[Start of Attachment]

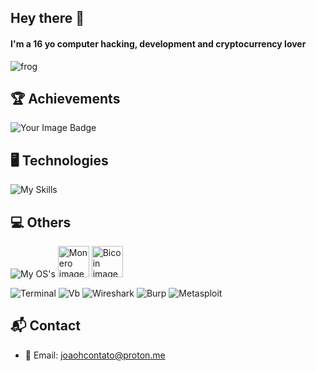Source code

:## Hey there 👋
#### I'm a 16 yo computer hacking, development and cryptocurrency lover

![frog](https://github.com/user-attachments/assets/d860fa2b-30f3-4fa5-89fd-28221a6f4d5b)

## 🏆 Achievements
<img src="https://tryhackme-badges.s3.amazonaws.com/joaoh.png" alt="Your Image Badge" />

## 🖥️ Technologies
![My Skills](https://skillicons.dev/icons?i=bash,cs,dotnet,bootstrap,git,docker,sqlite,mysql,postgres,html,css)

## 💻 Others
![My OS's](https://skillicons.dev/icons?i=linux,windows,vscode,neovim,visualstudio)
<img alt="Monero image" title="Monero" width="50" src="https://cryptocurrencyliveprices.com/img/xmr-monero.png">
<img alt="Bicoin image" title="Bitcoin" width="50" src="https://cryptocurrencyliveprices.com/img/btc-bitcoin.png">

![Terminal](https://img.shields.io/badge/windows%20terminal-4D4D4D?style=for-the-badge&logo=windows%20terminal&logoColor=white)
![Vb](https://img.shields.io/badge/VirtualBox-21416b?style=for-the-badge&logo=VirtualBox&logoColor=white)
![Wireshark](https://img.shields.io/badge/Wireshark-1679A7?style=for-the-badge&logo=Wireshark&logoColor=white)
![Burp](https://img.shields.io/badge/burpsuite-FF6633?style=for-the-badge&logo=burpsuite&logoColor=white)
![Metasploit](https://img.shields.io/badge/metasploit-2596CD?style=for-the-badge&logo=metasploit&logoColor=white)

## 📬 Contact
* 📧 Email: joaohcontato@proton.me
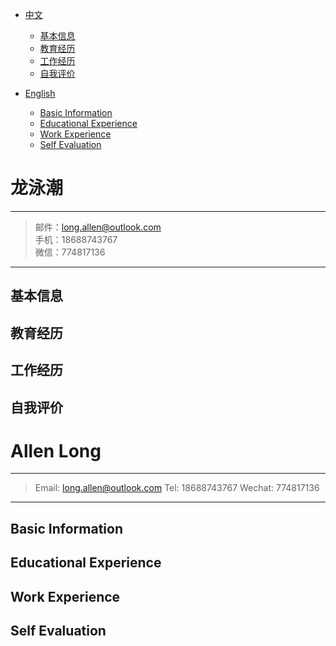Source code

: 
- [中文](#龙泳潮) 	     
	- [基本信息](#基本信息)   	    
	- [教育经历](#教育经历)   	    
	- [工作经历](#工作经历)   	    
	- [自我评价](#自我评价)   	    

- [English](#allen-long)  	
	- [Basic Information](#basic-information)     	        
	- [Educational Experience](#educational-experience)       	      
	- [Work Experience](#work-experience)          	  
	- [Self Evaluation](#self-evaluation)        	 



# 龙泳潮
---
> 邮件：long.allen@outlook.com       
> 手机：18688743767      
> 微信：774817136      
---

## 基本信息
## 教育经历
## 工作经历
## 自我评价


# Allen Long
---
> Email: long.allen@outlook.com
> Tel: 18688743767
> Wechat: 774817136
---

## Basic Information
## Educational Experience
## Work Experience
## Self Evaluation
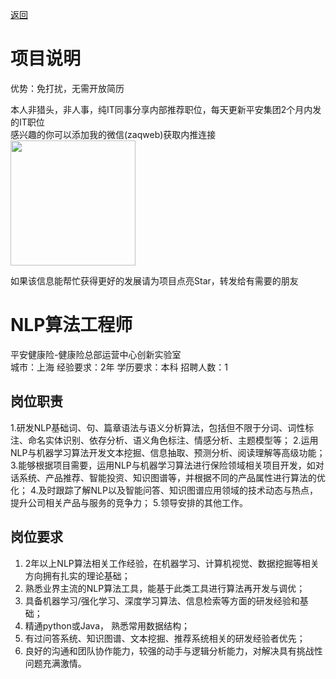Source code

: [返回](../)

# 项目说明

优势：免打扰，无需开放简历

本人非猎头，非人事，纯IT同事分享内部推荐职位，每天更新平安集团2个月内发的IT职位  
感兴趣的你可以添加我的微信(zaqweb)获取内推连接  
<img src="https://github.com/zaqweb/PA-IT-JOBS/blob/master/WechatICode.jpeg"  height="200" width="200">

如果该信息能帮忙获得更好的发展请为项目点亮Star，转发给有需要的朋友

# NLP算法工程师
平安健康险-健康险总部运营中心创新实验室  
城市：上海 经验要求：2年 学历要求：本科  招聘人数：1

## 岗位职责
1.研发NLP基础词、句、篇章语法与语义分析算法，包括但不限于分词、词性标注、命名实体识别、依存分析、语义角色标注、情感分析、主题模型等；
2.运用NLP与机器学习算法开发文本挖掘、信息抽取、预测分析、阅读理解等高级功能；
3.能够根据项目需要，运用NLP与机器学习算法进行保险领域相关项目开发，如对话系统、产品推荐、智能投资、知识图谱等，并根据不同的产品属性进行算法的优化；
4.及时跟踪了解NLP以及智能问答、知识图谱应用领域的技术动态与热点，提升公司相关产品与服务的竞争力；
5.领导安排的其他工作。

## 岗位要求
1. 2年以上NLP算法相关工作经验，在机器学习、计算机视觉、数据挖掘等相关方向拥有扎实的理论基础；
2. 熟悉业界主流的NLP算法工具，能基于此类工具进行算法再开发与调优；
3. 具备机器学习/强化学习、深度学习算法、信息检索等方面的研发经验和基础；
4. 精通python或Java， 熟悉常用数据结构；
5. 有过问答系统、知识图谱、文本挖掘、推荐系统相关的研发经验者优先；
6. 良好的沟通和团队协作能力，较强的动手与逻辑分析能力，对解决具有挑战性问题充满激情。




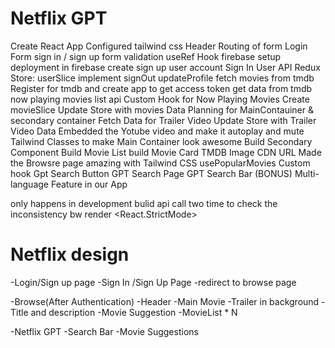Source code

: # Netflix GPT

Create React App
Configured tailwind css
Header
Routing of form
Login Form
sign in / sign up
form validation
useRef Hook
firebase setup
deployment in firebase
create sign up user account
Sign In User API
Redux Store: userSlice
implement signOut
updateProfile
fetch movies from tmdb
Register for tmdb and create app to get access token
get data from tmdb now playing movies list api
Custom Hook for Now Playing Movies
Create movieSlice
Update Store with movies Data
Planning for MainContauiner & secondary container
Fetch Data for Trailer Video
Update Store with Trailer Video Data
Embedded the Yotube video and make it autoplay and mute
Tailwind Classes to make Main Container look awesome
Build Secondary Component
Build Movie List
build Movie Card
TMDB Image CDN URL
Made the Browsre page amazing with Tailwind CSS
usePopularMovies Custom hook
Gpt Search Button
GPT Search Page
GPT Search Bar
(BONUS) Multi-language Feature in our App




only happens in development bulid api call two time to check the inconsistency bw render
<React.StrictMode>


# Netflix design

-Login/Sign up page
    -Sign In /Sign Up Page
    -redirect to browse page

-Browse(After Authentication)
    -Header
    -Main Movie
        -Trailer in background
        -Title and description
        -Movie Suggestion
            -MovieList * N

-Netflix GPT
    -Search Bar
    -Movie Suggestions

[End of Attachment]
[Start of Attachment]

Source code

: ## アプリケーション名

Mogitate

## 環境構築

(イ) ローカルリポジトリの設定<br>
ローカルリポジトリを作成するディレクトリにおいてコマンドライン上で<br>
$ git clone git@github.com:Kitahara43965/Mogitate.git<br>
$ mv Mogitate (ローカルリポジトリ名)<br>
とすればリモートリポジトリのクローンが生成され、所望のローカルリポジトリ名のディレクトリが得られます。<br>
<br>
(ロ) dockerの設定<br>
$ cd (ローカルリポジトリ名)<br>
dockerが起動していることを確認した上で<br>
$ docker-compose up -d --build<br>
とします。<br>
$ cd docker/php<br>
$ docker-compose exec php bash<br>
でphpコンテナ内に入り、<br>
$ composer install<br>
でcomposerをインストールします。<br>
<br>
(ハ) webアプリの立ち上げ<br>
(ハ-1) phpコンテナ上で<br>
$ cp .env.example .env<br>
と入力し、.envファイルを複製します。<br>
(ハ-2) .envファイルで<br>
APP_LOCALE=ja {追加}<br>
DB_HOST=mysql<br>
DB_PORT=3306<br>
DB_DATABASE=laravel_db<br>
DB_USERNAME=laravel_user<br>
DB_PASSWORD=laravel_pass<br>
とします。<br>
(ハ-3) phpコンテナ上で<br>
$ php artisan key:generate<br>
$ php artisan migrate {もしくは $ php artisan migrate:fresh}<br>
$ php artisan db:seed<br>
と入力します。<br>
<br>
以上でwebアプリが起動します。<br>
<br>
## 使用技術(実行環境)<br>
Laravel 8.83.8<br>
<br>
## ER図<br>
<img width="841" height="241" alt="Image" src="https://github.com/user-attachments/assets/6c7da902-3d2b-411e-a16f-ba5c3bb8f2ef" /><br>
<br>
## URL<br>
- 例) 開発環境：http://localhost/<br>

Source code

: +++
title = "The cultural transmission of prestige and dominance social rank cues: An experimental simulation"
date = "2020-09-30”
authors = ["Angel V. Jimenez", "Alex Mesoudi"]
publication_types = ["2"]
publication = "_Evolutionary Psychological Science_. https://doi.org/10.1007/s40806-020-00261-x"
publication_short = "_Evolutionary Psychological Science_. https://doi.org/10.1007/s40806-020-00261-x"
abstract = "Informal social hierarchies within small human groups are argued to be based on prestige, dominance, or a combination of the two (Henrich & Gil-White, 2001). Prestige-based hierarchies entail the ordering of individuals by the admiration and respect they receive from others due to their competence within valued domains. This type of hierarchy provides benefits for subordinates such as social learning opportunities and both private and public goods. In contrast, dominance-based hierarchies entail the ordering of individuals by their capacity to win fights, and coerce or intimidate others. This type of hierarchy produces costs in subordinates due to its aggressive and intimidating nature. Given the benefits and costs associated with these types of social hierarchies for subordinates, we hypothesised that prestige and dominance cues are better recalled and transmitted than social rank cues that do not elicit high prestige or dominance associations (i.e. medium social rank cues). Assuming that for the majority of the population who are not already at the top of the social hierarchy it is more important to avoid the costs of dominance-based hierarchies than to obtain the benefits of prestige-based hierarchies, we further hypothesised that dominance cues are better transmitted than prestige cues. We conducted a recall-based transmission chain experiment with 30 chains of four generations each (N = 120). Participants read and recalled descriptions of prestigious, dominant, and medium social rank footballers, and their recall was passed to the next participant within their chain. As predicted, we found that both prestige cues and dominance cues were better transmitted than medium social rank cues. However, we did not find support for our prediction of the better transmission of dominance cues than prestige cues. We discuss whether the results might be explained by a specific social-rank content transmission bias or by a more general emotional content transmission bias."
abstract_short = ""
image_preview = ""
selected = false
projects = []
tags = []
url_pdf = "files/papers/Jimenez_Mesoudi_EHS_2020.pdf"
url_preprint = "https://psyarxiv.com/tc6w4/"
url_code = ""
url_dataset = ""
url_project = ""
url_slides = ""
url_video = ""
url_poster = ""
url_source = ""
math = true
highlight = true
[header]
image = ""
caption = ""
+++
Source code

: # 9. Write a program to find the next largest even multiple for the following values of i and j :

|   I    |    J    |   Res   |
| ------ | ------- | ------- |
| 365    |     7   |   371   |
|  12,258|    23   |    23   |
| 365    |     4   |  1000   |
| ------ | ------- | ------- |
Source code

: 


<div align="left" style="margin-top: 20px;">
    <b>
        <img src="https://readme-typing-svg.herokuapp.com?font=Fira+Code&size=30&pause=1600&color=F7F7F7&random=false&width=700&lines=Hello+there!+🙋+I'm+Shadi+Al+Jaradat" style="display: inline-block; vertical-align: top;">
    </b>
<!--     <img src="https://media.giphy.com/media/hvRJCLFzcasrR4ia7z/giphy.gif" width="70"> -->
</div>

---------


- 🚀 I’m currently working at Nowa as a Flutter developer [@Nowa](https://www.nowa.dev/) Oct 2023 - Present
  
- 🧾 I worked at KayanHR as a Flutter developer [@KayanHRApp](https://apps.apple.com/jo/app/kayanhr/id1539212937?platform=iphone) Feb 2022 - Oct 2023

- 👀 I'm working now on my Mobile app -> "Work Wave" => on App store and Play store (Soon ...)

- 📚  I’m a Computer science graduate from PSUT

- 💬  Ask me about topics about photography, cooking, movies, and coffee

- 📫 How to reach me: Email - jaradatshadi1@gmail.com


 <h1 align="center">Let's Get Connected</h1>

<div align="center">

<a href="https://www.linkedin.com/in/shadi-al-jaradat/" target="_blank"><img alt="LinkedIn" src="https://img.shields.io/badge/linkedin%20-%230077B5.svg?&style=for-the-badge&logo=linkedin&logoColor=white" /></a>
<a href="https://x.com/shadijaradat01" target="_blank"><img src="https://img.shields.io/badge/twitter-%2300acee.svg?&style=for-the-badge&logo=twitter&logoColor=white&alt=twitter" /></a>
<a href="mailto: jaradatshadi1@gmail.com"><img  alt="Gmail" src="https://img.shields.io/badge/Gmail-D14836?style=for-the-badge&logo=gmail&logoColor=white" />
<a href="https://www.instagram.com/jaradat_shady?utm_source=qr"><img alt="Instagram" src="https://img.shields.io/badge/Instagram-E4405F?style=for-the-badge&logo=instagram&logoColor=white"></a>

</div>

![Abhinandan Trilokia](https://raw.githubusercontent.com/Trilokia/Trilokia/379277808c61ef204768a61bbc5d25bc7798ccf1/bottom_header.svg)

[End of Attachment]

Show the lines of the data that hold the word "gmail".

- 📫 How to reach me: Email - jaradatshadi1@gmail.com
<a href="mailto: jaradatshadi1@gmail.com"><img  alt="Gmail" src="https://img.shields.io/badge/Gmail-D14836?style=for-the-badge&logo=gmail&logoColor=white" />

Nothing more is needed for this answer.